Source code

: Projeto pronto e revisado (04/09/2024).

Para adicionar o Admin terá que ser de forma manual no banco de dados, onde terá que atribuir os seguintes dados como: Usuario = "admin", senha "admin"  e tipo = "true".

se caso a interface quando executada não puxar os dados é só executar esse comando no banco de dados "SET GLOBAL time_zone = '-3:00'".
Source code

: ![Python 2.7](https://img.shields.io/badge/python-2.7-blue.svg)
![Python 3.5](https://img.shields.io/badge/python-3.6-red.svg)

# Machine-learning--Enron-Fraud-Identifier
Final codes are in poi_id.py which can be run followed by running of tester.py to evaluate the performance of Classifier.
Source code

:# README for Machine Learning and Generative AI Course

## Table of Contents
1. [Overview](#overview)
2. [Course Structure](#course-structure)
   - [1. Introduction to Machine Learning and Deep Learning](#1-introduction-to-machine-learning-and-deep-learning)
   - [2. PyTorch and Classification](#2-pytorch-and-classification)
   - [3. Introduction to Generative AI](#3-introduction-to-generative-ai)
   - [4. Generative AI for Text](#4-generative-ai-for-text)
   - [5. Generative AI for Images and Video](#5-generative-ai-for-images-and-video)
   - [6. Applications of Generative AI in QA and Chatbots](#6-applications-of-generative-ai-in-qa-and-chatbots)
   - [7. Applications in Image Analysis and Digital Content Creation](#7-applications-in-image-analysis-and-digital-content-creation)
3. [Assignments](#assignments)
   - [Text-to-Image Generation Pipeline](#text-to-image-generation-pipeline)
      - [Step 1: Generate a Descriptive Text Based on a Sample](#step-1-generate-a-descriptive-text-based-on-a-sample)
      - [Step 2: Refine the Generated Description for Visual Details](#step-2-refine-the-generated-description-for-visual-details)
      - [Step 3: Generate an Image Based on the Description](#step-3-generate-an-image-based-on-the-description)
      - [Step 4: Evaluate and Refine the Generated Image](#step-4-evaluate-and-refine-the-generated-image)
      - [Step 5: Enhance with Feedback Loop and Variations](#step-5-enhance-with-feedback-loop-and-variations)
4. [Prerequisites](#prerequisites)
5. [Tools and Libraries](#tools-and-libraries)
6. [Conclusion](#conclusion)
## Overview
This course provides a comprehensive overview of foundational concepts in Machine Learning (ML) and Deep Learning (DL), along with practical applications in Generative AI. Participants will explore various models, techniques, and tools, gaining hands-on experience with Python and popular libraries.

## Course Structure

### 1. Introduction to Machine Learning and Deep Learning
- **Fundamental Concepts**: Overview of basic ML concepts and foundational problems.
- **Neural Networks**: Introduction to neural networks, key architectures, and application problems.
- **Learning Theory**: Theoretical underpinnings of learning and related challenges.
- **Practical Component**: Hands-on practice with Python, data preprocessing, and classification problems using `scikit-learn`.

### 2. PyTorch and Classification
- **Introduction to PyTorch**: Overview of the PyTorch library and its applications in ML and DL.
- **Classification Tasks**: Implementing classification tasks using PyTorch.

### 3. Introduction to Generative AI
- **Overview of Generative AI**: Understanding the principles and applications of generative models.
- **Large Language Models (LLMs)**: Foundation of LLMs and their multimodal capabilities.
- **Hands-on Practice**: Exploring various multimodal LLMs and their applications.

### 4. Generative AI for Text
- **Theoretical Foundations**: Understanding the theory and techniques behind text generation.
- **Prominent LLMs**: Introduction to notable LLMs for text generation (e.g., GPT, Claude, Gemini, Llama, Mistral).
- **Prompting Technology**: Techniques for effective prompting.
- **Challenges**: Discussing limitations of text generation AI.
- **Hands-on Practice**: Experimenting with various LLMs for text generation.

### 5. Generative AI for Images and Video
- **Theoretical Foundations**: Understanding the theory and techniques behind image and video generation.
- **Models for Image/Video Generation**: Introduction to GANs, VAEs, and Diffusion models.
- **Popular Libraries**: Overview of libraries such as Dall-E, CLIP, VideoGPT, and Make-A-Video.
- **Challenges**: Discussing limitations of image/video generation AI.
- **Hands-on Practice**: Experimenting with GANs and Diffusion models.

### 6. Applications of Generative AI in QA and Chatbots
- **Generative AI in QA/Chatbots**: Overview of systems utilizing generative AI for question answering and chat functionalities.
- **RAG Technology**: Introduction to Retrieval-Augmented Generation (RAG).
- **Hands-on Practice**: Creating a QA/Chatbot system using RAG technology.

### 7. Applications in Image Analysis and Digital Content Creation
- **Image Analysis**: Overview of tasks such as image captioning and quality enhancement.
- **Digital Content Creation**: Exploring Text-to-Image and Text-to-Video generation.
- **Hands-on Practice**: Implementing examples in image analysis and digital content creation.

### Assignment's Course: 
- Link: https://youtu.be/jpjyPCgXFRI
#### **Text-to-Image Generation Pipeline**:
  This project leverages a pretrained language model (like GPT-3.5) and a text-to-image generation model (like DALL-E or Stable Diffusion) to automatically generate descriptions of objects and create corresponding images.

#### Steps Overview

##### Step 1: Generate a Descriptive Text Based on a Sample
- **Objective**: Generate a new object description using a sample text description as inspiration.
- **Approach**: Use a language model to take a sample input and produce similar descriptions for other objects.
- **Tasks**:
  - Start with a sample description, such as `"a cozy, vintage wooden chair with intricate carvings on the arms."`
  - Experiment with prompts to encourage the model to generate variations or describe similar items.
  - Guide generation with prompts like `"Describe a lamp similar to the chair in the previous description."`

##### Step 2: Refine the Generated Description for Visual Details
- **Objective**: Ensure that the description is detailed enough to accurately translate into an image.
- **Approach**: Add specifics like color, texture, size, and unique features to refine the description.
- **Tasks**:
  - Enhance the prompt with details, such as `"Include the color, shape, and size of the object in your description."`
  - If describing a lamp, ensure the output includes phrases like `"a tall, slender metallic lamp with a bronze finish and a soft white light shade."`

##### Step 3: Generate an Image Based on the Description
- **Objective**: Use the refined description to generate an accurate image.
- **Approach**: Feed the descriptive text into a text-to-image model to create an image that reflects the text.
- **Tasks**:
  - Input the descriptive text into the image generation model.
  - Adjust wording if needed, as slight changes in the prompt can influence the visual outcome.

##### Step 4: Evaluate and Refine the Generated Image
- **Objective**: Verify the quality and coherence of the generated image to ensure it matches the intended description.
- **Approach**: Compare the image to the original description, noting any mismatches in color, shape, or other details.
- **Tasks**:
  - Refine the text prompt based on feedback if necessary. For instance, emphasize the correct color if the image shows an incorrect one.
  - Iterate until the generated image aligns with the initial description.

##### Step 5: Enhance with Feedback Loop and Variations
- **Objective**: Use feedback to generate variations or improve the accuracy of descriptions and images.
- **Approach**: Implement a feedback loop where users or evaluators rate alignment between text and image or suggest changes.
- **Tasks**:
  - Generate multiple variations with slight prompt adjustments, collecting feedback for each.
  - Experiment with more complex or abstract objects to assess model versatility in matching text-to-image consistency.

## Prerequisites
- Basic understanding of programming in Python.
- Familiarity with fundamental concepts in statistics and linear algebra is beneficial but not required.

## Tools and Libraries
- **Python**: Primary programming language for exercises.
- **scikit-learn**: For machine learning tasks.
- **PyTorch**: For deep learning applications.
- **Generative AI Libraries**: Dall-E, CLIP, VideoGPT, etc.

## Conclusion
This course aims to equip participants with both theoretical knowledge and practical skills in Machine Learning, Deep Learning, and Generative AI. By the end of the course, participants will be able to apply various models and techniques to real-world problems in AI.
+ + + + + + +
Each of the records above is to be reproduced word for word.

Source code

: Projeto pronto e revisado (04/09/2024).

Para adicionar o Admin terá que ser de forma manual no banco de dados, onde terá que atribuir os seguintes dados como: Usuario = "admin", senha "admin"  e tipo = "true".

se caso a interface quando executada não puxar os dados é só executar esse comando no banco de dados "SET GLOBAL time_zone = '-3:00'".
Source code

: ![Python 2.7](https://img.shields.io/badge/python-2.7-blue.svg)
![Python 3.5](https://img.shields.io/badge/python-3.6-red.svg)

# Machine-learning--Enron-Fraud-Identifier
Final codes are in poi_id.py which can be run followed by running of tester.py to evaluate the performance of Classifier.
Source code

:# README for Machine Learning and Generative AI Course

## Table of Contents
1. [Overview](#overview)
2. [Course Structure](#course-structure)
   - [1. Introduction to Machine Learning and Deep Learning](#1-introduction-to-machine-learning-and-deep-learning)
   - [2. PyTorch and Classification](#2-pytorch-and-classification)
   - [3. Introduction to Generative AI](#3-introduction-to-generative-ai)
   - [4. Generative AI for Text](#4-generative-ai-for-text)
   - [5. Generative AI for Images and Video](#5-generative-ai-for-images-and-video)
   - [6. Applications of Generative AI in QA and Chatbots](#6-applications-of-generative-ai-in-qa-and-chatbots)
   - [7. Applications in Image Analysis and Digital Content Creation](#7-applications-in-image-analysis-and-digital-content-creation)
3. [Assignments](#assignments)
   - [Text-to-Image Generation Pipeline](#text-to-image-generation-pipeline)
      - [Step 1: Generate a Descriptive Text Based on a Sample](#step-1-generate-a-descriptive-text-based-on-a-sample)
      - [Step 2: Refine the Generated Description for Visual Details](#step-2-refine-the-generated-description-for-visual-details)
      - [Step 3: Generate an Image Based on the Description](#step-3-generate-an-image-based-on-the-description)
      - [Step 4: Evaluate and Refine the Generated Image](#step-4-evaluate-and-refine-the-generated-image)
      - [Step 5: Enhance with Feedback Loop and Variations](#step-5-enhance-with-feedback-loop-and-variations)
4. [Prerequisites](#prerequisites)
5. [Tools and Libraries](#tools-and-libraries)
6. [Conclusion](#conclusion)
## Overview
This course provides a comprehensive overview of foundational concepts in Machine Learning (ML) and Deep Learning (DL), along with practical applications in Generative AI. Participants will explore various models, techniques, and tools, gaining hands-on experience with Python and popular libraries.

## Course Structure

### 1. Introduction to Machine Learning and Deep Learning
- **Fundamental Concepts**: Overview of basic ML concepts and foundational problems.
- **Neural Networks**: Introduction to neural networks, key architectures, and application problems.
- **Learning Theory**: Theoretical underpinnings of learning and related challenges.
- **Practical Component**: Hands-on practice with Python, data preprocessing, and classification problems using `scikit-learn`.

### 2. PyTorch and Classification
- **Introduction to PyTorch**: Overview of the PyTorch library and its applications in ML and DL.
- **Classification Tasks**: Implementing classification tasks using PyTorch.

### 3. Introduction to Generative AI
- **Overview of Generative AI**: Understanding the principles and applications of generative models.
- **Large Language Models (LLMs)**: Foundation of LLMs and their multimodal capabilities.
- **Hands-on Practice**: Exploring various multimodal LLMs and their applications.

### 4. Generative AI for Text
- **Theoretical Foundations**: Understanding the theory and techniques behind text generation.
- **Prominent LLMs**: Introduction to notable LLMs for text generation (e.g., GPT, Claude, Gemini, Llama, Mistral).
- **Prompting Technology**: Techniques for effective prompting.
- **Challenges**: Discussing limitations of text generation AI.
- **Hands-on Practice**: Experimenting with various LLMs for text generation.

### 5. Generative AI for Images and Video
- **Theoretical Foundations**: Understanding the theory and techniques behind image and video generation.
- **Models for Image/Video Generation**: Introduction to GANs, VAEs, and Diffusion models.
- **Popular Libraries**: Overview of libraries such as Dall-E, CLIP, VideoGPT, and Make-A-Video.
- **Challenges**: Discussing limitations of image/video generation AI.
- **Hands-on Practice**: Experimenting with GANs and Diffusion models.

### 6. Applications of Generative AI in QA and Chatbots
- **Generative AI in QA/Chatbots**: Overview of systems utilizing generative AI for question answering and chat functionalities.
- **RAG Technology**: Introduction to Retrieval-Augmented Generation (RAG).
- **Hands-on Practice**: Creating a QA/Chatbot system using RAG technology.

### 7. Applications in Image Analysis and Digital Content Creation
- **Image Analysis**: Overview of tasks such as image captioning and quality enhancement.
- **Digital Content Creation**: Exploring Text-to-Image and Text-to-Video generation.
- **Hands-on Practice**: Implementing examples in image analysis and digital content creation.

### Assignment's Course: 
- Link: https://youtu.be/jpjyPCgXFRI
#### **Text-to-Image Generation Pipeline**:
  This project leverages a pretrained language model (like GPT-3.5) and a text-to-image generation model (like DALL-E or Stable Diffusion) to automatically generate descriptions of objects and create corresponding images.

#### Steps Overview

##### Step 1: Generate a Descriptive Text Based on a Sample
- **Objective**: Generate a new object description using a sample text description as inspiration.
- **Approach**: Use a language model to take a sample input and produce similar descriptions for other objects.
- **Tasks**:
  - Start with a sample description, such as `"a cozy, vintage wooden chair with intricate carvings on the arms."`
  - Experiment with prompts to encourage the model to generate variations or describe similar items.
  - Guide generation with prompts like `"Describe a lamp similar to the chair in the previous description."`

##### Step 2: Refine the Generated Description for Visual Details
- **Objective**: Ensure that the description is detailed enough to accurately translate into an image.
- **Approach**: Add specifics like color, texture, size, and unique features to refine the description.
- **Tasks**:
  - Enhance the prompt with details, such as `"Include the color, shape, and size of the object in your description."`
  - If describing a lamp, ensure the output includes phrases like `"a tall, slender metallic lamp with a bronze finish and a soft white light shade."`

##### Step 3: Generate an Image Based on the Description
- **Objective**: Use the refined description to generate an accurate image.
- **Approach**: Feed the descriptive text into a text-to-image model to create an image that reflects the text.
- **Tasks**:
  - Input the descriptive text into the image generation model.
  - Adjust wording if needed, as slight changes in the prompt can influence the visual outcome.

##### Step 4: Evaluate and Refine the Generated Image
- **Objective**: Verify the quality and coherence of the generated image to ensure it matches the intended description.
- **Approach**: Compare the image to the original description, noting any mismatches in color, shape, or other details.
- **Tasks**:
  - Refine the text prompt based on feedback if necessary. For instance, emphasize the correct color if the image shows an incorrect one.
  - Iterate until the generated image aligns with the initial description.

##### Step 5: Enhance with Feedback Loop and Variations
- **Objective**: Use feedback to generate variations or improve the accuracy of descriptions and images.
- **Approach**: Implement a feedback loop where users or evaluators rate alignment between text and image or suggest changes.
- **Tasks**:
  - Generate multiple variations with slight prompt adjustments, collecting feedback for each.
  - Experiment with more complex or abstract objects to assess model versatility in matching text-to-image consistency.

## Prerequisites
- Basic understanding of programming in Python.
- Familiarity with fundamental concepts in statistics and linear algebra is beneficial but not required.

## Tools and Libraries
- **Python**: Primary programming language for exercises.
- **scikit-learn**: For machine learning tasks.
- **PyTorch**: For deep learning applications.
- **Generative AI Libraries**: Dall-E, CLIP, VideoGPT, etc.

## Conclusion
This course aims to equip participants with both theoretical knowledge and practical skills in Machine Learning, Deep Learning, and Generative AI. By the end of the course, participants will be able to apply various models and techniques to real-world problems in AI.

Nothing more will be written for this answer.